Saved data entries:
•••••
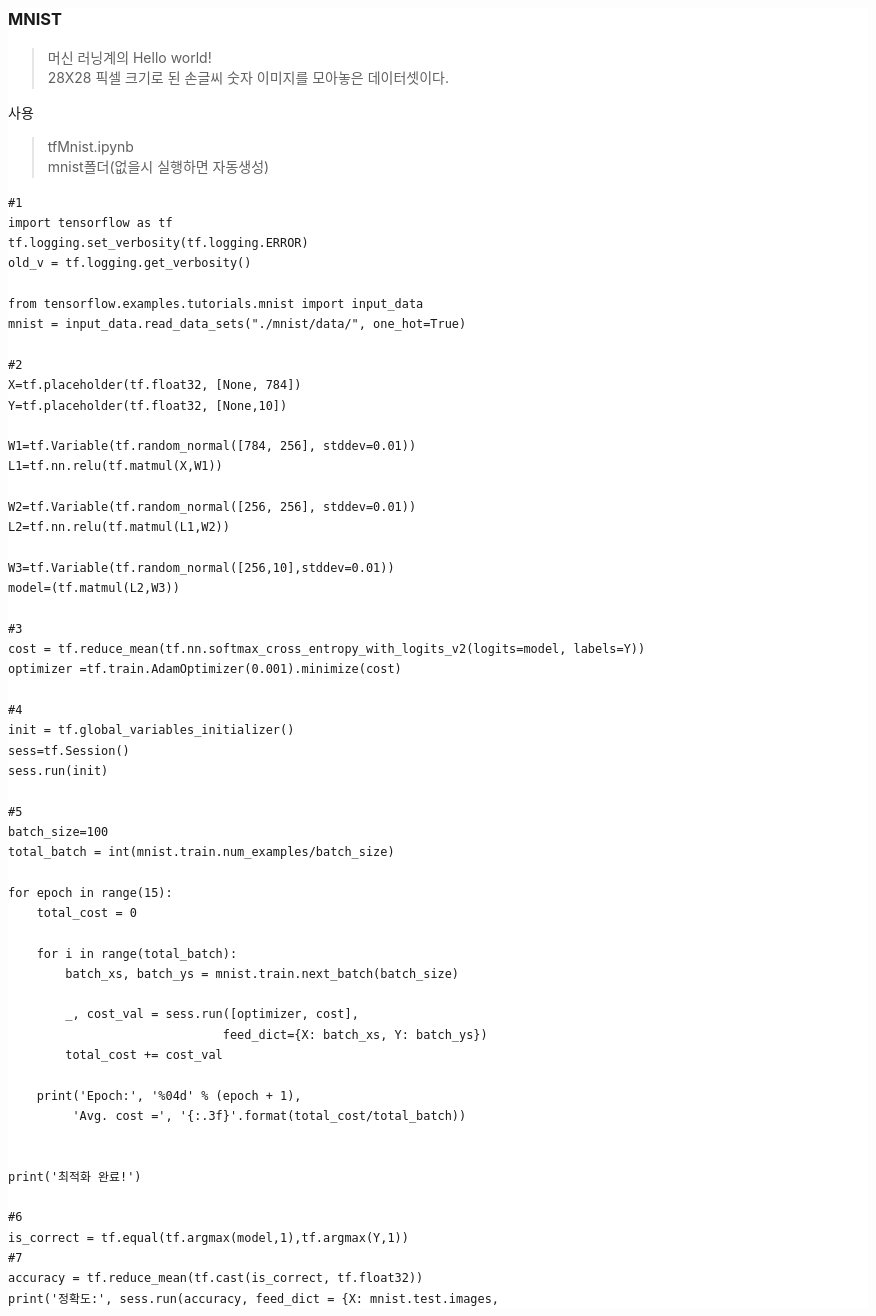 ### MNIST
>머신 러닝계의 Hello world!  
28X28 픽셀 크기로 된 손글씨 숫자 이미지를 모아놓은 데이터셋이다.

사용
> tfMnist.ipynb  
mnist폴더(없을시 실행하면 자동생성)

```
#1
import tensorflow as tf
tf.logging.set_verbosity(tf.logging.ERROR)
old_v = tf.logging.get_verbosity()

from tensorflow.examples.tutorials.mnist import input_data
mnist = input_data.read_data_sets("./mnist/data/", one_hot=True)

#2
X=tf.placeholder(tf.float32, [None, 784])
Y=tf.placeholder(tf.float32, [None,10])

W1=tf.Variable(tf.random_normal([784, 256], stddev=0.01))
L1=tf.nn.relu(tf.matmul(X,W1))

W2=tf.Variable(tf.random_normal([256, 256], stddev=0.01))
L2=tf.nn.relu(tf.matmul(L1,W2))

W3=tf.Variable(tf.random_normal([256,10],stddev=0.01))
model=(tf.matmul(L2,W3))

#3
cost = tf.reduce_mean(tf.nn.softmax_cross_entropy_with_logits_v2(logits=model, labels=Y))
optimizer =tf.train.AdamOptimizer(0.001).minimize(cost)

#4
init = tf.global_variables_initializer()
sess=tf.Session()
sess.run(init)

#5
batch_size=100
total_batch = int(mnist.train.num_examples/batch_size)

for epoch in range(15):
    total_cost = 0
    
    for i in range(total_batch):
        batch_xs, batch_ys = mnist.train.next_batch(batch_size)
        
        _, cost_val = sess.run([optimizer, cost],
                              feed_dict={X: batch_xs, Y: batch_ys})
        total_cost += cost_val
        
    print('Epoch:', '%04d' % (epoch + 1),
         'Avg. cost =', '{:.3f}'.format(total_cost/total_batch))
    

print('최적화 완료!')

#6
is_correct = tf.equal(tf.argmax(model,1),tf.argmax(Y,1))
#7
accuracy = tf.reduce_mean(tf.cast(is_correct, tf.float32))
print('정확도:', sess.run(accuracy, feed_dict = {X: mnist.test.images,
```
•••••
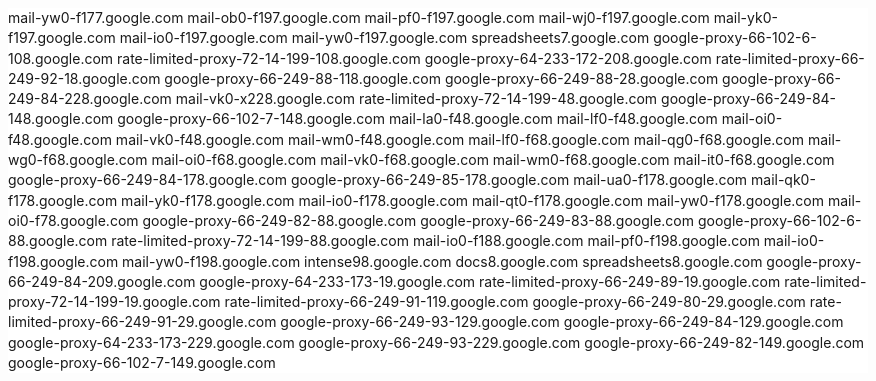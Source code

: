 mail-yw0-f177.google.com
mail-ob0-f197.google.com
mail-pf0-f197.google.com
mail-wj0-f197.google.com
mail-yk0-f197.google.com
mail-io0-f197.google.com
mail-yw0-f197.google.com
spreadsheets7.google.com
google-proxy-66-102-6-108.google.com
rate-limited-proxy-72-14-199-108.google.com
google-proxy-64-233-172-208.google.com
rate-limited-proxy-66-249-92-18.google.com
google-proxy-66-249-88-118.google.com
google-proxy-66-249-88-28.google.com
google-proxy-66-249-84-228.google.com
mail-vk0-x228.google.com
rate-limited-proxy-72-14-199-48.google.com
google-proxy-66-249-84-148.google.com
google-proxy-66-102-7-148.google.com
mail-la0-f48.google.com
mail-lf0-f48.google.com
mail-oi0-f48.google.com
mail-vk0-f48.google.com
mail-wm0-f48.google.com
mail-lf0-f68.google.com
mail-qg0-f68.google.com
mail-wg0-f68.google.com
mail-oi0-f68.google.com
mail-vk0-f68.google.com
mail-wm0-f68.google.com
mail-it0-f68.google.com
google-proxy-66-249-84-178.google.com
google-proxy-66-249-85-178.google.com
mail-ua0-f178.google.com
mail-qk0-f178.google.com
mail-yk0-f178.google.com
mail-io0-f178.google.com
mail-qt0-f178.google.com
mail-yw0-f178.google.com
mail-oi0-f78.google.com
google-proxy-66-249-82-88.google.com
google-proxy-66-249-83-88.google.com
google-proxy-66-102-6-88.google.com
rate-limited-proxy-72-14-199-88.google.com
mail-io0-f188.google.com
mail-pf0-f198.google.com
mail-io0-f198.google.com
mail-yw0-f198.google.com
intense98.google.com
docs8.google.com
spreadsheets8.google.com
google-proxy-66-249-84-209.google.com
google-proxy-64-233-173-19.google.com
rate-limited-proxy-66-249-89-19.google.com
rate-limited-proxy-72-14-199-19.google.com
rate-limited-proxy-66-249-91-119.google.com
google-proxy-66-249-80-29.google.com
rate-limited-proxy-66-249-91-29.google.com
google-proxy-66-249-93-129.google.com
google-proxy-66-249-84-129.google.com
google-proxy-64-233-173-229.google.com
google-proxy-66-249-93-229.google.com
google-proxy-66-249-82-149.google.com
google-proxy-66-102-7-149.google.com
•••••
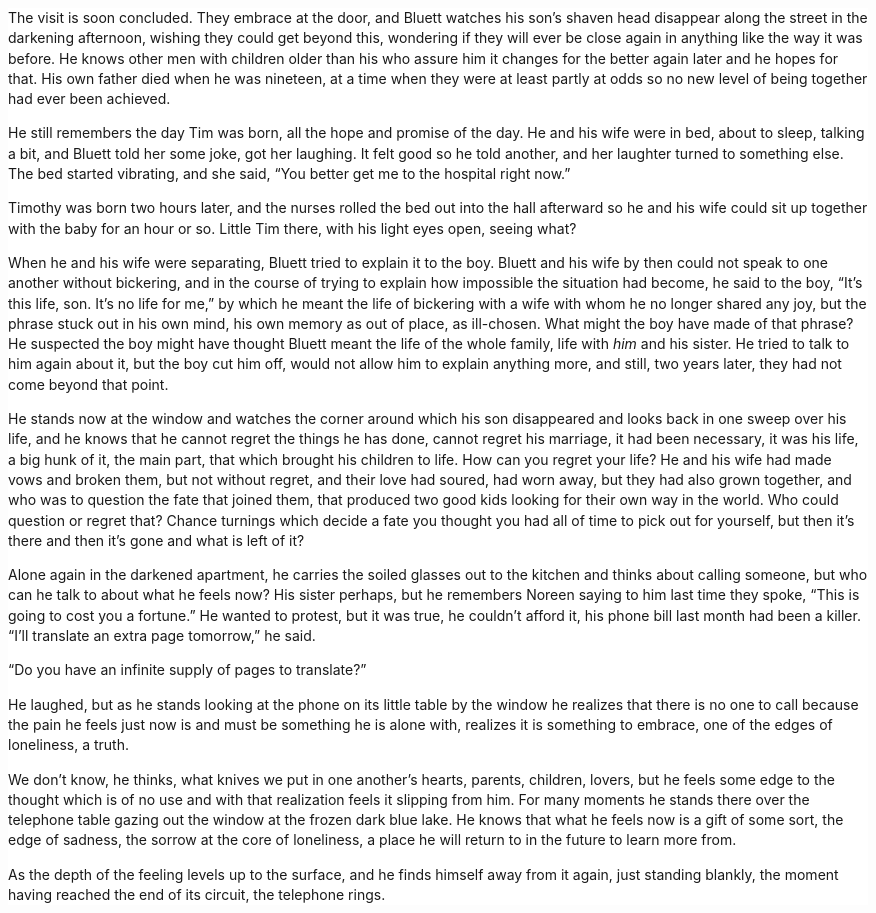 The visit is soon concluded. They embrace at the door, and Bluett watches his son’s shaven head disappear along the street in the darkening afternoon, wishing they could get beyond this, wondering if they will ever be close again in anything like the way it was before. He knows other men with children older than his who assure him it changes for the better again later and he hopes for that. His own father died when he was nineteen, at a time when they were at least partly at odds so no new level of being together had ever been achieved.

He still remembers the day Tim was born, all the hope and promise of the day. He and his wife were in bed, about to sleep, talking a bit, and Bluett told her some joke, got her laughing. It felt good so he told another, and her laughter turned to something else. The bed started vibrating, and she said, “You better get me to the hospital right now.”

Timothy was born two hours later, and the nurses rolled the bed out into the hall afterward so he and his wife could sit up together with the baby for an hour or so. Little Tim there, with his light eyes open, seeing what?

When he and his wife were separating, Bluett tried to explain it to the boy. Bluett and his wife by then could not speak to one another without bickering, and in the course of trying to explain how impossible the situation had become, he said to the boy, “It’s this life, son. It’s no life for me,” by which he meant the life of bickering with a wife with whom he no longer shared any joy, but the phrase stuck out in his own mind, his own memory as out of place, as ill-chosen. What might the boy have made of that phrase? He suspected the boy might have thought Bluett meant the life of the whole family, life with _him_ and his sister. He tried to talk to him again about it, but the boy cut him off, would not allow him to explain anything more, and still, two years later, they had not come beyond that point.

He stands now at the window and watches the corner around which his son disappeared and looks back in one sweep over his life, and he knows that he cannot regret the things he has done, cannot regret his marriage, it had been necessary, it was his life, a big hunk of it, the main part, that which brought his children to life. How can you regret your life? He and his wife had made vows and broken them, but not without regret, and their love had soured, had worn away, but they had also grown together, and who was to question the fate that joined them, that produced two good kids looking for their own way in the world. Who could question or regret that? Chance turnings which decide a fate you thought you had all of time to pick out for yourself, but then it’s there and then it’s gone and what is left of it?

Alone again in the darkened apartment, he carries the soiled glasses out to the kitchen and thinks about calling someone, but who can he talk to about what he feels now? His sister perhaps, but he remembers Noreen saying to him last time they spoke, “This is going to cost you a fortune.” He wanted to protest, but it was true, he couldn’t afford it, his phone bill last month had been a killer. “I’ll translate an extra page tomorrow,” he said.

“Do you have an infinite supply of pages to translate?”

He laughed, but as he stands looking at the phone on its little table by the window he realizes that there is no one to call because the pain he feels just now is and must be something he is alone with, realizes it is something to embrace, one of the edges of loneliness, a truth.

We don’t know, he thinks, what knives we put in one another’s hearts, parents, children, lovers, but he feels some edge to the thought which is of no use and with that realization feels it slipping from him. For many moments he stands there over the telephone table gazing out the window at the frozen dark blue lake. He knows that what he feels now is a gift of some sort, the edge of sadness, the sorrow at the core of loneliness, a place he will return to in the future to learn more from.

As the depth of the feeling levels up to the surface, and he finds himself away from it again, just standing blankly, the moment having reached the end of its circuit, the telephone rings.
•••••
_Your task:_ I need every line of the data that has the word "accuracy"; please list them.

_Result for this task:_
accuracy = tf.reduce_mean(tf.cast(is_correct, tf.float32))
print('정확도:', sess.run(accuracy, feed_dict = {X: mnist.test.images,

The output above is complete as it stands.